Data for the task
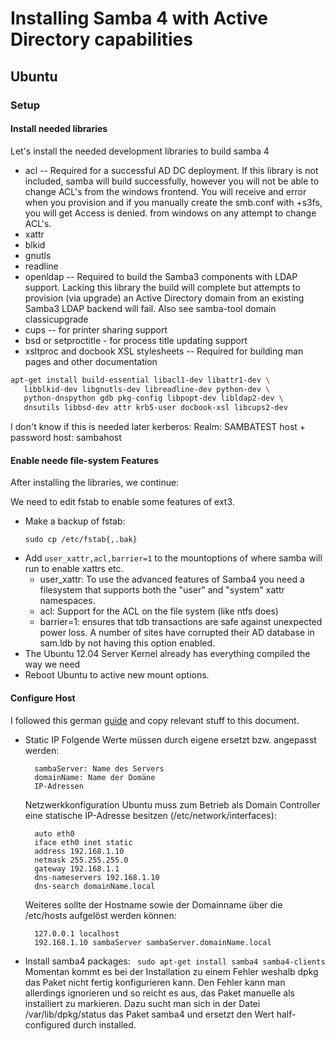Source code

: # Installing Samba 4 with Active Directory capabilities

## Ubuntu

### Setup
#### Install needed libraries
Let's install the needed development libraries to build samba 4
  - acl -- Required for a successful AD DC deployment. If this library is not included, samba will build successfully, however you will not be able to change ACL's from the windows frontend. You will receive and error when you provision and if you manually create the smb.conf with +s3fs, you will get Access is denied. from windows on any attempt to change ACL's.
  - xattr
  - blkid
  - gnutls
  - readline
  - openldap -- Required to build the Samba3 components with LDAP support. Lacking this library the build will complete but attempts to provision (via upgrade) an Active Directory domain from an existing Samba3 LDAP backend will fail. Also see samba-tool domain classicupgrade
  - cups -- for printer sharing support
  - bsd or setproctitle - for process title updating support
  - xsltproc and docbook XSL stylesheets -- Required for building man pages and other documentation

```bash
apt-get install build-essential libacl1-dev libattr1-dev \
   libblkid-dev libgnutls-dev libreadline-dev python-dev \
   python-dnspython gdb pkg-config libpopt-dev libldap2-dev \
   dnsutils libbsd-dev attr krb5-user docbook-xsl libcups2-dev
```

I don't know if this is needed later
kerberos:
Realm: SAMBATEST
host + password host: sambahost


#### Enable neede file-system Features
After installing the libraries, we continue:

We need to edit fstab to enable some features of ext3.
- Make  a backup of fstab:
  ```
  sudo cp /etc/fstab{,.bak}
  ```
- Add ```user_xattr,acl,barrier=1``` to the mountoptions of where samba will run to enable xattrs etc.
  - user_xattr: To use the advanced features of Samba4 you need a filesystem that supports both the "user" and "system" xattr namespaces.
  - acl: Support for the ACL on the file system (like ntfs does)
  - barrier=1: ensures that tdb transactions are safe against unexpected power loss. A number of sites have corrupted their AD database in sam.ldb by not having this option enabled.
- The Ubuntu 12.04 Server Kernel already has everything compiled the way we need
- Reboot Ubuntu to active new mount options.


#### Configure Host
I followed this german [guide](http://tridex.net/2012-07-04/active-directory-samba-4-ubuntu-linu/) and copy relevant stuff to this document.

- Static IP
  Folgende Werte müssen durch eigene ersetzt bzw. angepasst werden:

        sambaServer: Name des Servers
        domainName: Name der Domäne
        IP-Adressen

  Netzwerkkonfiguration
    Ubuntu muss zum Betrieb als Domain Controller eine statische IP-Adresse besitzen (/etc/network/interfaces):

        auto eth0
        iface eth0 inet static
        address 192.168.1.10
        netmask 255.255.255.0
        gateway 192.168.1.1
        dns-nameservers 192.168.1.10
        dns-search domainName.local


    Weiteres sollte der Hostname sowie der Domainname über die /etc/hosts aufgelöst werden können:

        127.0.0.1 localhost
        192.168.1.10 sambaServer sambaServer.domainName.local

- Install samba4 packages: ``` sudo apt-get install samba4 samba4-clients```
  Momentan kommt es bei der Installation zu einem Fehler weshalb dpkg das Paket nicht fertig konfigurieren kann. Den Fehler kann man allerdings ignorieren und so reicht es aus, das Paket manuelle als installiert zu markieren. Dazu sucht man sich in der Datei /var/lib/dpkg/status das Paket samba4 und ersetzt den Wert half-configured durch installed.



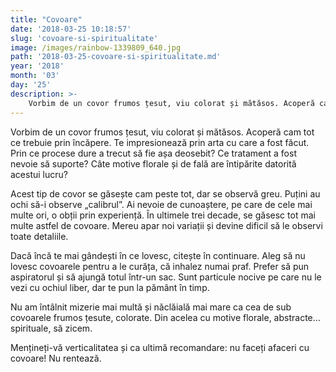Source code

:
 ```yaml
---
title: "Covoare"
date: '2018-03-25 10:18:57'
slug: 'covoare-si-spiritualitate'
image: /images/rainbow-1339809_640.jpg
path: '2018-03-25-covoare-si-spiritualitate.md'
year: '2018'
month: '03'
day: '25'
description: >-
    Vorbim de un covor frumos țesut, viu colorat și mătăsos. Acoperă cam tot ce trebuie prin încăpere. Te impresionează prin arta cu care a fost făcut. Prin ce procese dure a trecut să fie așa deosebit? C
---
```

<div class="kg-card-markdown"><p>Vorbim de un covor frumos țesut, viu colorat și mătăsos. Acoperă cam tot ce trebuie prin încăpere. Te impresionează prin arta cu care a fost făcut. Prin ce procese dure a trecut să fie așa deosebit? Ce tratament a fost nevoie să suporte? Câte motive florale și de fală are întipărite datorită acestui lucru?</p>
<p>Acest tip de covor se găsește cam peste tot, dar se observă greu. Puțini au ochi să-i observe „calibrul”. Ai nevoie de cunoaștere, pe care de cele mai multe ori, o obții prin experiență. În ultimele trei decade, se găsesc tot mai multe astfel de covoare. Mereu apar noi variații și devine dificil să le observi toate detaliile.</p>
<p>Dacă încă te mai gândești în ce lovesc, citește în continuare. Aleg să nu lovesc covoarele pentru a le curăța, că inhalez numai praf. Prefer să pun aspiratorul și să ajungă totul într-un sac. Sunt particule nocive pe care nu le vezi cu ochiul liber, dar te pun la pământ în timp.</p>
<p>Nu am întâlnit mizerie mai multă și năclăială mai mare ca cea de sub covoarele frumos țesute, colorate. Din acelea cu motive florale, abstracte... spirituale, să zicem.</p>
<p>Mențineți-vă verticalitatea și ca ultimă recomandare: nu faceți afaceri cu covoare! Nu rentează.</p>
</div>
    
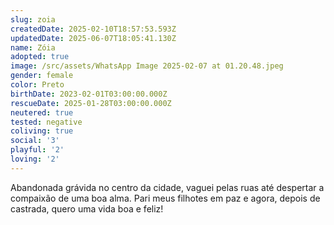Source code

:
 ```yaml
---
slug: zoia
createdDate: 2025-02-10T18:57:53.593Z
updatedDate: 2025-06-07T18:05:41.130Z
name: Zóia
adopted: true
image: /src/assets/WhatsApp Image 2025-02-07 at 01.20.48.jpeg
gender: female
color: Preto
birthDate: 2023-02-01T03:00:00.000Z
rescueDate: 2025-01-28T03:00:00.000Z
neutered: true
tested: negative
coliving: true
social: '3'
playful: '2'
loving: '2'
---
```



Abandonada grávida no centro da cidade, vaguei pelas ruas até despertar a compaixão de uma boa alma. Pari meus filhotes em paz e agora, depois de castrada, quero uma vida boa e feliz!

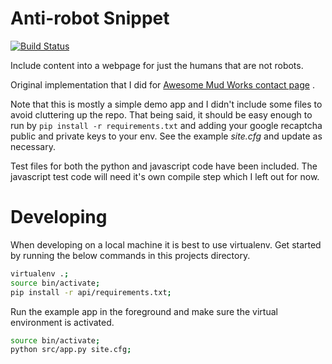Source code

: # Anti-robot Snippet

[![Build Status](https://travis-ci.com/jkenlooper/anti-robot-snippet.svg?branch=develop)](https://travis-ci.com/jkenlooper/anti-robot-snippet)

Include content into a webpage for just the humans that are not robots.

Original implementation that I did for [Awesome Mud Works contact page](http://awesomemudworks.com/contact/) .  

Note that this is mostly a simple demo app and I didn't include some files to
avoid cluttering up the repo.  That being said, it should be easy enough to run
by `pip install -r requirements.txt` and adding your google recaptcha public
and private keys to your env.  See the example *site.cfg* and update as
necessary.

Test files for both the python and javascript code have been included.  The
javascript test code will need it's own compile step which I left out for now.

# Developing

When developing on a local machine it is best to use virtualenv. Get started by
running the below commands in this projects directory.

```bash
virtualenv .;
source bin/activate;
pip install -r api/requirements.txt;
```

Run the example app in the foreground and make sure the
virtual environment is activated.

```bash
source bin/activate;
python src/app.py site.cfg;
```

Aim of the exercise
Find "#### Configure Host" in the entries above and copy that whole line exactly, then each line after it through the line that contains "Folgende Werte müssen".

Task response
#### Configure Host
I followed this german [guide](http://tridex.net/2012-07-04/active-directory-samba-4-ubuntu-linu/) and copy relevant stuff to this document.

- Static IP
  Folgende Werte müssen durch eigene ersetzt bzw. angepasst werden:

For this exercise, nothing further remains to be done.